New safety research agenda: scalable agent alignment via reward modeling

Jan Leike and others from the DeepMind safety team have released a new research agenda on reward learning:

“Ultimately, the goal of AI progress is to benefit humans by enabling us to address increasingly complex challenges in the real world. But the real world does not come with built-in reward functions. This presents some challenges because performance on these tasks is not easily defined. We need a good way to provide feedback and enable artificial agents to reliably understand what we want, in order to help us achieve it. In other words, we want to train AI systems with human feedback in such a way that the system’s behavior aligns with our intentions. For our purposes, we define the agent alignment problem as follows:

How can we create agents that behave in accordance with the user’s intentions?

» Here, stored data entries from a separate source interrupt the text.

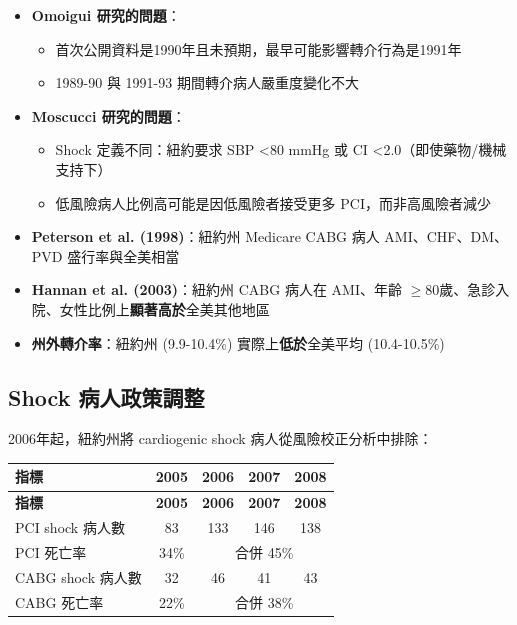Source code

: \documentclass[12pt,a4paper]{article}
\begin{document}
\begin{itemize}
    \item \textbf{Omoigui 研究的問題}：
    \begin{itemize}
        \item 首次公開資料是1990年且未預期，最早可能影響轉介行為是1991年
        \item 1989-90 與 1991-93 期間轉介病人嚴重度變化不大
    \end{itemize}

    \item \textbf{Moscucci 研究的問題}：
    \begin{itemize}
        \item Shock 定義不同：紐約要求 SBP <80 mmHg 或 CI <2.0（即使藥物/機械支持下）
        \item 低風險病人比例高可能是因低風險者接受更多 PCI，而非高風險者減少
    \end{itemize}

    \item \textbf{Peterson et al. (1998)}：紐約州 Medicare CABG 病人 AMI、CHF、DM、PVD 盛行率與全美相當

    \item \textbf{Hannan et al. (2003)}：紐約州 CABG 病人在 AMI、年齡 $\geq$80歲、急診入院、女性比例上\textbf{顯著高於}全美其他地區

    \item \textbf{州外轉介率}：紐約州 (9.9-10.4\%) 實際上\textbf{低於}全美平均 (10.4-10.5\%)
\end{itemize}

\subsection{Shock 病人政策調整}

2006年起，紐約州將 cardiogenic shock 病人從風險校正分析中排除：

\begin{longtable}{p{3.5cm}cccc}
\toprule
\textbf{指標} & \textbf{2005} & \textbf{2006} & \textbf{2007} & \textbf{2008} \\
\midrule
\endfirsthead

\toprule
\textbf{指標} & \textbf{2005} & \textbf{2006} & \textbf{2007} & \textbf{2008} \\
\midrule
\endhead

\bottomrule
\endfoot

PCI shock 病人數 & 83 & 133 & 146 & 138 \\
PCI 死亡率 & 34\% & \multicolumn{3}{c}{合併 45\%} \\
\midrule
CABG shock 病人數 & 32 & 46 & 41 & 43 \\
CABG 死亡率 & 22\% & \multicolumn{3}{c}{合併 38\%} \\
\bottomrule
\end{longtable}
\end{document}

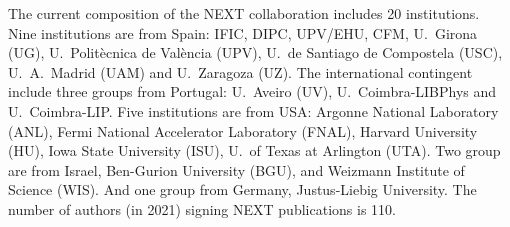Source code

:  

 


 \indent
 
The current composition of the NEXT collaboration includes 20 institutions. Nine institutions are from Spain:  IFIC, DIPC,  UPV/EHU, CFM, U.~Girona (UG), U.~Polit\`ecnica de Val\`encia (UPV), U.~de Santiago de Compostela (USC), U.~A.~Madrid (UAM) and U.~Zaragoza (UZ). The international contingent include three groups from Portugal: U.~Aveiro (UV), U.~Coimbra-LIBPhys and U.~Coimbra-LIP. Five institutions are from USA: Argonne National Laboratory (ANL), Fermi National Accelerator Laboratory (FNAL), Harvard University (HU), Iowa State University (ISU), U.~of Texas at Arlington (UTA). Two group are from Israel, Ben-Gurion University (BGU), and Weizmann Institute of Science (WIS). And one group from Germany, Justus-Liebig University. The number of authors (in 2021) signing NEXT publications is 110. 

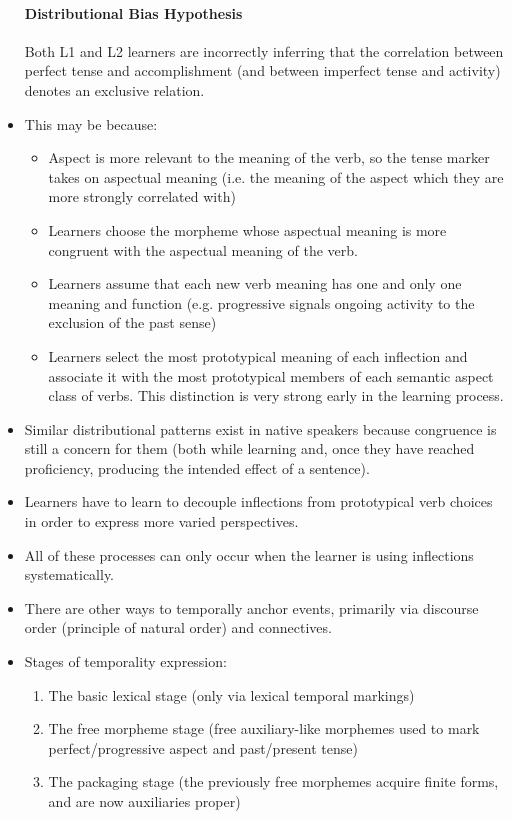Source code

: \documentclass{article}
\begin{document}
\begin{itemize}
    \paragraph{Distributional Bias Hypothesis} Both L1 and L2 learners are incorrectly inferring that the correlation between perfect tense and accomplishment (and between imperfect tense and activity) denotes an exclusive relation.
    \item This may be because:
    \begin{itemize}
        \item Aspect is more relevant to the meaning of the verb, so the tense marker takes on aspectual meaning (i.e. the meaning of the aspect which they are more strongly correlated with)
        \item Learners choose the morpheme whose aspectual meaning is more congruent with the aspectual meaning of the verb.
        \item Learners assume that each new verb meaning has one and only one meaning and function (e.g. progressive signals ongoing activity to the exclusion of the past sense) 
        \item Learners select the most prototypical meaning of each inflection and associate it with the most prototypical members of each semantic aspect class of verbs. This distinction is very strong early in the learning process. 
    \end{itemize}
    \item Similar distributional patterns exist in native speakers because congruence is still a concern for them (both while learning and, once they have reached proficiency, producing the intended effect of a sentence).
    \item Learners have to learn to decouple inflections from prototypical verb choices in order to express more varied perspectives.
    \item All of these processes can only occur when the learner is using inflections systematically.
    \item There are other ways to temporally anchor events, primarily via discourse order (principle of natural order) and connectives.
    \item Stages of temporality expression:
    \begin{enumerate}
        \item The basic lexical stage (only via lexical temporal markings)
        \item The free morpheme stage (free auxiliary-like morphemes used to mark perfect/progressive aspect and past/present tense)
        \item The packaging stage (the previously free morphemes acquire finite forms, and are now auxiliaries proper)
    \end{enumerate}
\end{itemize}
\end{document}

The alignment problem can be framed in the reinforcement learning framework, except that instead of receiving a numeric reward signal, the agent can interact with the user via an interaction protocol that allows the user to communicate their intention to the agent. This protocol can take many forms: the user can provide demonstrations, preferences, optimal actions, or communicate a reward function, for example. A solution to the agent alignment problem is a policy that behaves in accordance with the user’s intentions.

With our new paper we outline a research direction for tackling the agent alignment problem head-on. Building on our earlier categorization of AI safety problems as well as numerous problem expositions on AI safety, we paint a coherent picture of how progress in these areas could yield a solution to the agent alignment problem. This opens the door to building systems that can better understand how to interact with users, learn from their feedback, and predict their preferences — both in narrow, simpler domains in the near term, and also more complex and abstract domains that require understanding beyond human level in the longer term.

The main thrust of our research direction is based on reward modeling: we train a reward model with feedback from the user to capture their intentions. At the same time, we train a policy with reinforcement learning to maximize the reward from the reward model. In other words, we separate learning what to do (the reward model) from learning how to do it (the policy).

For example, in previous work we taught agents to do a backflip from user preferences, to arrange objects into shapes with goal state examples, to play Atari games from user preferences and expert demonstrations. In the future we want to design algorithms that learn to adapt to the way users provide feedback (e.g. using natural language).”